- TASK DESCRIPTION
Reproduce, exactly and in full, the records that follow, minus any pictures.

- SOURCE MATERIAL
####################

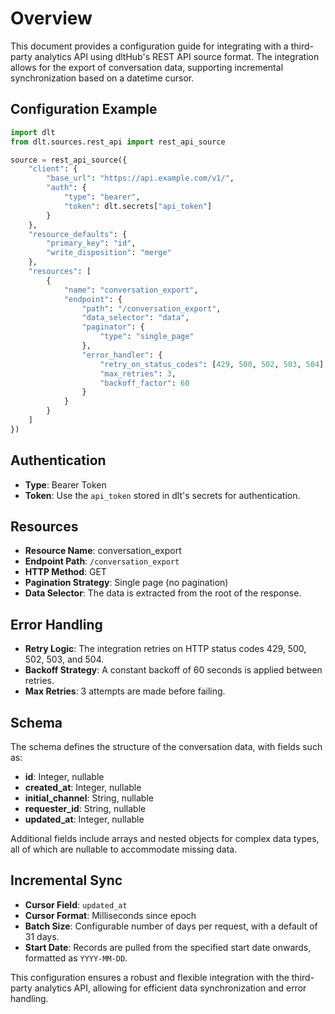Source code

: # Overview

This document provides a configuration guide for integrating with a third-party analytics API using dltHub's REST API source format. The integration allows for the export of conversation data, supporting incremental synchronization based on a datetime cursor.

## Configuration Example

```python
import dlt
from dlt.sources.rest_api import rest_api_source

source = rest_api_source({
    "client": {
        "base_url": "https://api.example.com/v1/",
        "auth": {
            "type": "bearer",
            "token": dlt.secrets["api_token"]
        }
    },
    "resource_defaults": {
        "primary_key": "id",
        "write_disposition": "merge"
    },
    "resources": [
        {
            "name": "conversation_export",
            "endpoint": {
                "path": "/conversation_export",
                "data_selector": "data",
                "paginator": {
                    "type": "single_page"
                },
                "error_handler": {
                    "retry_on_status_codes": [429, 500, 502, 503, 504],
                    "max_retries": 3,
                    "backoff_factor": 60
                }
            }
        }
    ]
})
```

## Authentication

- **Type**: Bearer Token
- **Token**: Use the `api_token` stored in dlt's secrets for authentication.

## Resources

- **Resource Name**: conversation_export
- **Endpoint Path**: `/conversation_export`
- **HTTP Method**: GET
- **Pagination Strategy**: Single page (no pagination)
- **Data Selector**: The data is extracted from the root of the response.

## Error Handling

- **Retry Logic**: The integration retries on HTTP status codes 429, 500, 502, 503, and 504.
- **Backoff Strategy**: A constant backoff of 60 seconds is applied between retries.
- **Max Retries**: 3 attempts are made before failing.

## Schema

The schema defines the structure of the conversation data, with fields such as:

- **id**: Integer, nullable
- **created_at**: Integer, nullable
- **initial_channel**: String, nullable
- **requester_id**: String, nullable
- **updated_at**: Integer, nullable

Additional fields include arrays and nested objects for complex data types, all of which are nullable to accommodate missing data.

## Incremental Sync

- **Cursor Field**: `updated_at`
- **Cursor Format**: Milliseconds since epoch
- **Batch Size**: Configurable number of days per request, with a default of 31 days.
- **Start Date**: Records are pulled from the specified start date onwards, formatted as `YYYY-MM-DD`.

This configuration ensures a robust and flexible integration with the third-party analytics API, allowing for efficient data synchronization and error handling.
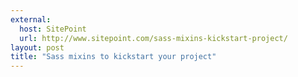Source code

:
 ```yaml
---
external:
  host: SitePoint 
  url: http://www.sitepoint.com/sass-mixins-kickstart-project/
layout: post
title: "Sass mixins to kickstart your project"
---
```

####################

- ANSWER SECTION
Source code

: # Overview

This document provides a configuration guide for integrating with a third-party analytics API using dltHub's REST API source format. The integration allows for the export of conversation data, supporting incremental synchronization based on a datetime cursor.

## Configuration Example

```python
import dlt
from dlt.sources.rest_api import rest_api_source

source = rest_api_source({
    "client": {
        "base_url": "https://api.example.com/v1/",
        "auth": {
            "type": "bearer",
            "token": dlt.secrets["api_token"]
        }
    },
    "resource_defaults": {
        "primary_key": "id",
        "write_disposition": "merge"
    },
    "resources": [
        {
            "name": "conversation_export",
            "endpoint": {
                "path": "/conversation_export",
                "data_selector": "data",
                "paginator": {
                    "type": "single_page"
                },
                "error_handler": {
                    "retry_on_status_codes": [429, 500, 502, 503, 504],
                    "max_retries": 3,
                    "backoff_factor": 60
                }
            }
        }
    ]
})
```

## Authentication

- **Type**: Bearer Token
- **Token**: Use the `api_token` stored in dlt's secrets for authentication.

## Resources

- **Resource Name**: conversation_export
- **Endpoint Path**: `/conversation_export`
- **HTTP Method**: GET
- **Pagination Strategy**: Single page (no pagination)
- **Data Selector**: The data is extracted from the root of the response.

## Error Handling

- **Retry Logic**: The integration retries on HTTP status codes 429, 500, 502, 503, and 504.
- **Backoff Strategy**: A constant backoff of 60 seconds is applied between retries.
- **Max Retries**: 3 attempts are made before failing.

## Schema

The schema defines the structure of the conversation data, with fields such as:

- **id**: Integer, nullable
- **created_at**: Integer, nullable
- **initial_channel**: String, nullable
- **requester_id**: String, nullable
- **updated_at**: Integer, nullable

Additional fields include arrays and nested objects for complex data types, all of which are nullable to accommodate missing data.

## Incremental Sync

- **Cursor Field**: `updated_at`
- **Cursor Format**: Milliseconds since epoch
- **Batch Size**: Configurable number of days per request, with a default of 31 days.
- **Start Date**: Records are pulled from the specified start date onwards, formatted as `YYYY-MM-DD`.

This configuration ensures a robust and flexible integration with the third-party analytics API, allowing for efficient data synchronization and error handling.
Source code

:
 ```yaml
---
external:
  host: SitePoint 
  url: http://www.sitepoint.com/sass-mixins-kickstart-project/
layout: post
title: "Sass mixins to kickstart your project"
---
```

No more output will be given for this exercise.